PROXY                       JB OXFORD HOLDINGS, INC.                       PROXY
                  ANNUAL MEETING OF SHAREHOLDERS, JUNE 23, 2000
           Las Vegas Chamber of Commerce, 3720 Howard Hughes Parkway,
                            Las Vegas, Nevada 89109
                              10:00 A.M. local time

           THIS PROXY IS SOLICITED ON BEHALF OF THE BOARD OF DIRECTORS
The undersigned hereby appoints Christopher L. Jarratt and James G. Lewis, or
either one of them acting singly with full power of substitution, the proxy
or proxies of the undersigned to attend the 2000 Annual Meeting of the
Shareholders of JB Oxford Holdings, Inc. to be held on June 23, 2000, at the
Las Vegas Chamber of Commerce, 3720 Howard Hughes Parkway, Las Vegas, Nevada
89109, beginning at 10:00 A.M. local time, and any adjournments, and to vote
all shares of stock that the undersigned would be entitled to vote if
personally present in the manner indicated below and on the reverse side, and
on any other matters properly brought before the annual meeting or any
adjournments thereof, all as set forth in the May 26, 2000 Proxy Statement.
The undersigned hereby acknowledges receipt of the Notice of Annual Meeting,
Proxy Statement and Annual Report of JB Oxford on Form 10-K for the fiscal
year ended December 31, 1999.

                PLEASE MARK YOUR CHOICE LIKE THIS /X/ IN BLUE OR
         BLACK INK. THE BOARD OF DIRECTORS RECOMMENDS THAT YOU VOTE FOR
                     "FOR ALL NOMINEES" AND FOR PROPOSAL 2.

1.       Election of Christopher L. Jarratt, James G. Lewis, Mark D. Grossi and
         David G. Mahood as directors.
         FOR ALL NOMINEES / / (unless struck out above)
         WITHHOLD FROM ALL NOMINEES / /
         (AUTHORITY TO VOTE FOR ANY NOMINEE MAY BE WITHHELD BY LINING THROUGH OR
         OTHERWISE STRIKING OUT THE NAME OF SUCH NOMINEE.)
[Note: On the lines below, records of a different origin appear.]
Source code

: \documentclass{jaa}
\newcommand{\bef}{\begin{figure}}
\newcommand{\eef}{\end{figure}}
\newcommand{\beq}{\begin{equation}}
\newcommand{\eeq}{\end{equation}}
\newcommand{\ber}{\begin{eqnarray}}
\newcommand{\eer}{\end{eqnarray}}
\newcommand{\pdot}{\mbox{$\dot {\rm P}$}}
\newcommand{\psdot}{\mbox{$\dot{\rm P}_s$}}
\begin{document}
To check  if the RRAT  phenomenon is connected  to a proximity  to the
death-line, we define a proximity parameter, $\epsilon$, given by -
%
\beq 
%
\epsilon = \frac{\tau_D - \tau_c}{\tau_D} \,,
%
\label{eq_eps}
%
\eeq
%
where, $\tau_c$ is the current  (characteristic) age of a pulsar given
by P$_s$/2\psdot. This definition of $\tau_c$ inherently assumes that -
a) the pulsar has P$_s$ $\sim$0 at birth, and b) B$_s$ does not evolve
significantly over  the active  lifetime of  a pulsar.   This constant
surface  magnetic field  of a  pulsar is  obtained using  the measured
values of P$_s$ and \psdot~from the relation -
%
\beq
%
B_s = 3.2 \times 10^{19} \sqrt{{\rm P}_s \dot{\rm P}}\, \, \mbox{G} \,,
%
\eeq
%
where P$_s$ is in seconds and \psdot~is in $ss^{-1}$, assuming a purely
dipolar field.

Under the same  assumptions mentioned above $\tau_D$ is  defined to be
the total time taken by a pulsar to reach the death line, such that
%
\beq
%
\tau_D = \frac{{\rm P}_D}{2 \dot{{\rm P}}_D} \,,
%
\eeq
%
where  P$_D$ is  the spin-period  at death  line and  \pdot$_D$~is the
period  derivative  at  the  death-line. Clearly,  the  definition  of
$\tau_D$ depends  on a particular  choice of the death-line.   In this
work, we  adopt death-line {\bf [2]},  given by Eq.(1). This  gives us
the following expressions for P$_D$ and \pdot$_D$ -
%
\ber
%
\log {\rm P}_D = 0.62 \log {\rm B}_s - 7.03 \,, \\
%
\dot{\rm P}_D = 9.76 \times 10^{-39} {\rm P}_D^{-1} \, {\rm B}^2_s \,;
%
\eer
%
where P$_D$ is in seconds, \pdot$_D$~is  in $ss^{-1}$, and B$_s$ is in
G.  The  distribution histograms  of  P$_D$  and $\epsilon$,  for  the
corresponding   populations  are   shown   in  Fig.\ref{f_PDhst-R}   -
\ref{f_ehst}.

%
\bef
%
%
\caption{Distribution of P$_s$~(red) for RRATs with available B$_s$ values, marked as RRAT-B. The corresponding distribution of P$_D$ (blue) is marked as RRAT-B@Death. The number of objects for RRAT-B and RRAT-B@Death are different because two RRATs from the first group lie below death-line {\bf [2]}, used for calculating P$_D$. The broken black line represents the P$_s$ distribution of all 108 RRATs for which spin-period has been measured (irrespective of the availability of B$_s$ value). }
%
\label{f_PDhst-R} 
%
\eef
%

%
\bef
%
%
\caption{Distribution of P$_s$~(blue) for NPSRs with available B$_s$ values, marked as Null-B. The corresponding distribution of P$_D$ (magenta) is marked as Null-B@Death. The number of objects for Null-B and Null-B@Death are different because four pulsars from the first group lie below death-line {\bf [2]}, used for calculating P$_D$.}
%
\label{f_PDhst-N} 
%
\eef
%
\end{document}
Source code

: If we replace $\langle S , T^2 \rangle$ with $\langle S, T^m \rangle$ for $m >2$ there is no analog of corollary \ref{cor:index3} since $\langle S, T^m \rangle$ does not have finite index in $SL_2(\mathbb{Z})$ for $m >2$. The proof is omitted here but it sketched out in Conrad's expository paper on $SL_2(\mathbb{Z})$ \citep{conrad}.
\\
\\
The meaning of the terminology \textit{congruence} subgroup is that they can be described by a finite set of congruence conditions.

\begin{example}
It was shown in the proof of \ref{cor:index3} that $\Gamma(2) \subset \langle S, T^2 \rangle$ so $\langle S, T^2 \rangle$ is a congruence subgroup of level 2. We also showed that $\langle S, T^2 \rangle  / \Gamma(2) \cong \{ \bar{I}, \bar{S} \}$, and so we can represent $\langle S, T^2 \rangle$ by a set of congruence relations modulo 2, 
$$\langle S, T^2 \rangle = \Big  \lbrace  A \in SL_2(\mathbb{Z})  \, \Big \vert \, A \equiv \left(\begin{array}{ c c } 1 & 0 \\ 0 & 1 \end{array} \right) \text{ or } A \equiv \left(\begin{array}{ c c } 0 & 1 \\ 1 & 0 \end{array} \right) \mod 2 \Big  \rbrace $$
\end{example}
     THIS PROXY IS CONTINUED ON THE REVERSE SIDE. PLEASE DATE, SIGN AND RETURN
     PROMPTLY.




[BACK]


2.       Ratification of appointment of Arthur Andersen LLP as JB Oxford's
         independent accountants for 2000.
         FOR / / AGAINST / / ABSTAIN / /


                           (Signature should be exactly as name or names appear
                           on this proxy. If stock is held jointly each holder
                           should sign. If signature is by attorney, executor,
                           administrator, trustee or guardian, please give full
                           title.)

                           Dated:                              , 2000
                                 ------------------------------


                           ------------------------------------------
                           Signature

                           ------------------------------------------
                           Signature if held jointly
                           I plan to attend the Annual Meeting: Yes / / No / /

THIS PROXY WILL BE VOTED FOR THE DIRECTOR NOMINEES AND FOR THE ABOVE PROPOSAL
UNLESS OTHERWISE INDICATED, AND IN THE DISCRETION OF THE PROXIES HOLDERS ON ALL
OTHER MATTERS PROPERLY BROUGHT BEFORE THE ANNUAL MEETING.